Rutte a flatté l’aspirant dictateur Trump avec des paroles obséquieuses qui feraient rougir même un courtisan byzantin. Non seulement il l’a félicité pour son attaque contre l’Iran, mais il a également écrit :

Tu te diriges vers un autre grand succès à La Haye ce soir. Ce n’était pas facile, mais nous les avons tous convaincus de prendre l’engagement des 5 pour cent !

Donald, tu nous as fait parvenir à un moment vraiment crucial pour l’Amérique, l’Europe et le monde. Tu accompliras ce qu’AUCUN président américain n’a pu accomplir pendant des décennies.

L’Europe va payer très GROS, comme il se doit, et ce sera ta victoire.

La déclaration finale du sommet se limitait à cinq courts paragraphes. En 2023 à Vilnius, il y en avait eu 90, et en 2024 à Washington, 44. L’objectif était d’éviter des désaccords ouverts ou un nouveau retournement de Trump dans l’avion de retour.

La déclaration réaffirme «notre engagement indéfectible en faveur de la défense collective, tel qu’inscrit dans l’Article 5 du Traité de Washington», que Trump avait remis en question lors de son vol vers le sommet.

Cependant, l’OTAN n’a fait aucune déclaration de soutien à l’Ukraine, ni évoqué l’adhésion de l’Ukraine à l’OTAN. Il y a un an, la déclaration de Washington disait encore: « L’avenir de l’Ukraine est dans l’OTAN. » La déclaration de La Haye dit désormais : « Les Alliés [c’est-à-dire les États membres pris individuellement et non l’OTAN dans son ensemble] réaffirment leur engagement souverain et durable à soutenir l’Ukraine, dont la sécurité contribue à la nôtre. »
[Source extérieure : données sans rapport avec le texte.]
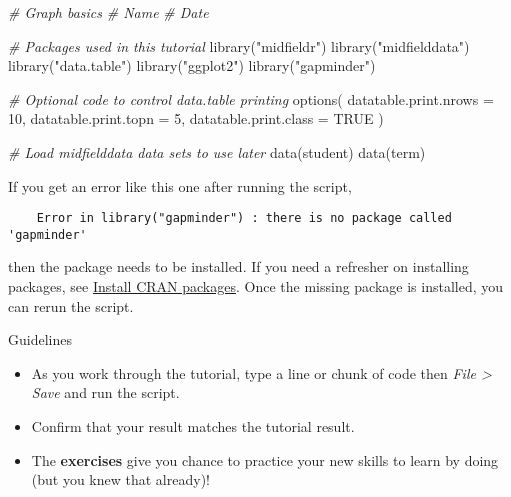 \documentclass[
]{book}
\newenvironment{Shaded}{\begin{snugshade}}{\end{snugshade}}
\newcommand{\AttributeTok}[1]{\textcolor[rgb]{0.77,0.63,0.00}{#1}}
\newcommand{\CommentTok}[1]{\textcolor[rgb]{0.56,0.35,0.01}{\textit{#1}}}
\newcommand{\ConstantTok}[1]{\textcolor[rgb]{0.00,0.00,0.00}{#1}}
\newcommand{\DecValTok}[1]{\textcolor[rgb]{0.00,0.00,0.81}{#1}}
\newcommand{\FunctionTok}[1]{\textcolor[rgb]{0.00,0.00,0.00}{#1}}
\newcommand{\NormalTok}[1]{#1}
\newcommand{\StringTok}[1]{\textcolor[rgb]{0.31,0.60,0.02}{#1}}
\providecommand{\tightlist}{%
  \setlength{\itemsep}{0pt}\setlength{\parskip}{0pt}}
\begin{document}
\begin{Shaded}
\begin{Highlighting}[]
\CommentTok{\# Graph basics }
\CommentTok{\# Name }
\CommentTok{\# Date }

\CommentTok{\# Packages used in this tutorial}
\FunctionTok{library}\NormalTok{(}\StringTok{"midfieldr"}\NormalTok{)}
\FunctionTok{library}\NormalTok{(}\StringTok{"midfielddata"}\NormalTok{)}
\FunctionTok{library}\NormalTok{(}\StringTok{"data.table"}\NormalTok{)}
\FunctionTok{library}\NormalTok{(}\StringTok{"ggplot2"}\NormalTok{)}
\FunctionTok{library}\NormalTok{(}\StringTok{"gapminder"}\NormalTok{)}

\CommentTok{\# Optional code to control data.table printing}
\FunctionTok{options}\NormalTok{(}
  \AttributeTok{datatable.print.nrows =} \DecValTok{10}\NormalTok{,}
  \AttributeTok{datatable.print.topn =} \DecValTok{5}\NormalTok{,}
  \AttributeTok{datatable.print.class =} \ConstantTok{TRUE}
\NormalTok{)}

\CommentTok{\# Load midfielddata data sets to use later}
\FunctionTok{data}\NormalTok{(student)}
\FunctionTok{data}\NormalTok{(term) }
\end{Highlighting}
\end{Shaded}

If you get an error like this one after running the script,

\begin{verbatim}
    Error in library("gapminder") : there is no package called 'gapminder'
\end{verbatim}

then the package needs to be installed. If you need a refresher on installing packages, see \protect\hyperlink{install-cran-packages}{Install CRAN packages}. Once the missing package is installed, you can rerun the script.

Guidelines

\begin{itemize}
\tightlist
\item
  As you work through the tutorial, type a line or chunk of code then \emph{File \textgreater{} Save} and run the script.\\
\item
  Confirm that your result matches the tutorial result.\\
\item
  The \textbf{exercises} give you chance to practice your new skills to learn by doing (but you knew that already)!
\end{itemize}
\end{document}
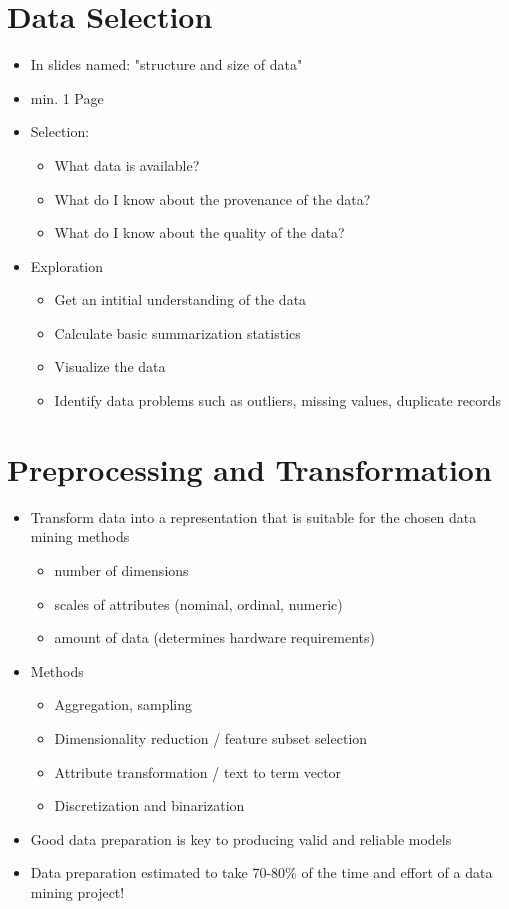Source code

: \chapter{Data Selection}
\label{cha:data_selection}
\begin{itemize}
	\item In slides named: "structure and size of data"
	\item min. 1 Page
	\item Selection: 
	\begin{itemize}
		\item What data is available?
		\item What do I know about the provenance of the data?
		\item What do I know about the quality of the data?
	\end{itemize}
	\item Exploration
	\begin{itemize}
		\item Get an intitial understanding of the data
		\item Calculate basic summarization statistics
		\item Visualize the data
		\item Identify data problems such as outliers, missing values, duplicate records
	\end{itemize}
\end{itemize}



\chapter{Preprocessing and Transformation}
\label{cha:preprocessing_transformation}
\begin{itemize}
	\item Transform data into a representation that is suitable for the chosen data mining methods
	\begin{itemize}
		\item number of dimensions
		\item scales of attributes (nominal, ordinal, numeric)
		\item amount of data (determines hardware requirements)
	\end{itemize}
	\item Methods
	\begin{itemize}
		\item Aggregation, sampling
		\item Dimensionality reduction / feature subset selection
		\item Attribute transformation / text to term vector
		\item Discretization and binarization
	\end{itemize}
	\item Good data preparation is key to producing valid and reliable models
	\item Data preparation estimated to take 70-80\% of the time and effort of a data mining project!
\end{itemize}



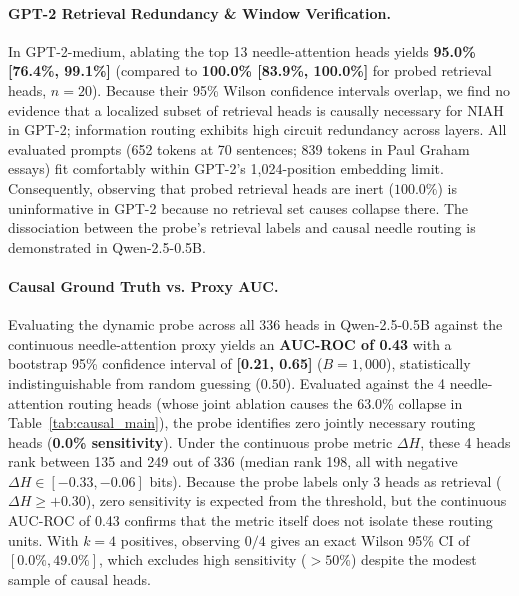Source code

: \documentclass[11pt]{article}
\begin{document}
\paragraph{GPT-2 Retrieval Redundancy \& Window Verification.}
In GPT-2-medium, ablating the top 13 needle-attention heads yields \textbf{95.0\% [76.4\%, 99.1\%]} (compared to \textbf{100.0\% [83.9\%, 100.0\%]} for probed retrieval heads, $n=20$). Because their 95\% Wilson confidence intervals overlap, we find no evidence that a localized subset of retrieval heads is causally necessary for NIAH in GPT-2; information routing exhibits high circuit redundancy across layers. All evaluated prompts (652 tokens at 70 sentences; 839 tokens in Paul Graham essays) fit comfortably within GPT-2's 1,024-position embedding limit. Consequently, observing that probed retrieval heads are inert ($100.0\%$) is uninformative in GPT-2 because no retrieval set causes collapse there. The dissociation between the probe's retrieval labels and causal needle routing is demonstrated in Qwen-2.5-0.5B.

\paragraph{Causal Ground Truth vs. Proxy AUC.}
Evaluating the dynamic probe across all 336 heads in Qwen-2.5-0.5B against the continuous needle-attention proxy yields an \textbf{AUC-ROC of 0.43} with a bootstrap 95\% confidence interval of \textbf{[0.21, 0.65]} ($B=1,000$), statistically indistinguishable from random guessing ($0.50$). Evaluated against the 4 needle-attention routing heads (whose joint ablation causes the 63.0\% collapse in Table~\ref{tab:causal_main}), the probe identifies zero jointly necessary routing heads (\textbf{0.0\% sensitivity}). Under the continuous probe metric $\Delta H$, these 4 heads rank between 135 and 249 out of 336 (median rank 198, all with negative $\Delta H \in [-0.33, -0.06]$ bits). Because the probe labels only 3 heads as retrieval ($\Delta H \ge +0.30$), zero sensitivity is expected from the threshold, but the continuous AUC-ROC of 0.43 confirms that the metric itself does not isolate these routing units. With $k=4$ positives, observing $0/4$ gives an exact Wilson 95\% CI of $[0.0\%, 49.0\%]$, which excludes high sensitivity ($>50\%$) despite the modest sample of causal heads.
\end{document}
L’augmentation des dépenses militaires à 5 pour cent, qui signifie un triplement pour de nombreux pays européens, implique de violentes attaques sociales et des luttes de classe véhémentes sont à l’ordre du jour. Elles décideront de la victoire des fauteurs de guerre ou de celle de la classe ouvrière.

L’Allemagne, qui dispose d’une marge de manœuvre financière grâce à un faible taux d’endettement de 63 pour cent, tente d’en tirer parti en empruntant massivement. Le gouvernement a présenté un plan budgétaire visant à atteindre l’objectif de 5 pour cent en seulement cinq ans.

Mais d’autres pays, déjà lourdement endettés, n’ont pas cette possibilité. Le Royaume-Uni et l’Espagne, avec des ratios d’endettement de 100 pour cent, la Belgique avec 105 pour cent et la France avec 113 pour cent, n’ont pas encore présenté de plan de financement. Ils devront réduire les dépenses sociales beaucoup plus rapidement et plus radicalement pour atteindre l’objectif de l’OTAN.

Le Premier ministre espagnol Pedro Sánchez a d’abord refusé d’accepter l’objectif des 5 pour cent, mais a cédé après que Trump l’a tancé et que Rutte lui a proposé ensuite un compromis pour sauver la face.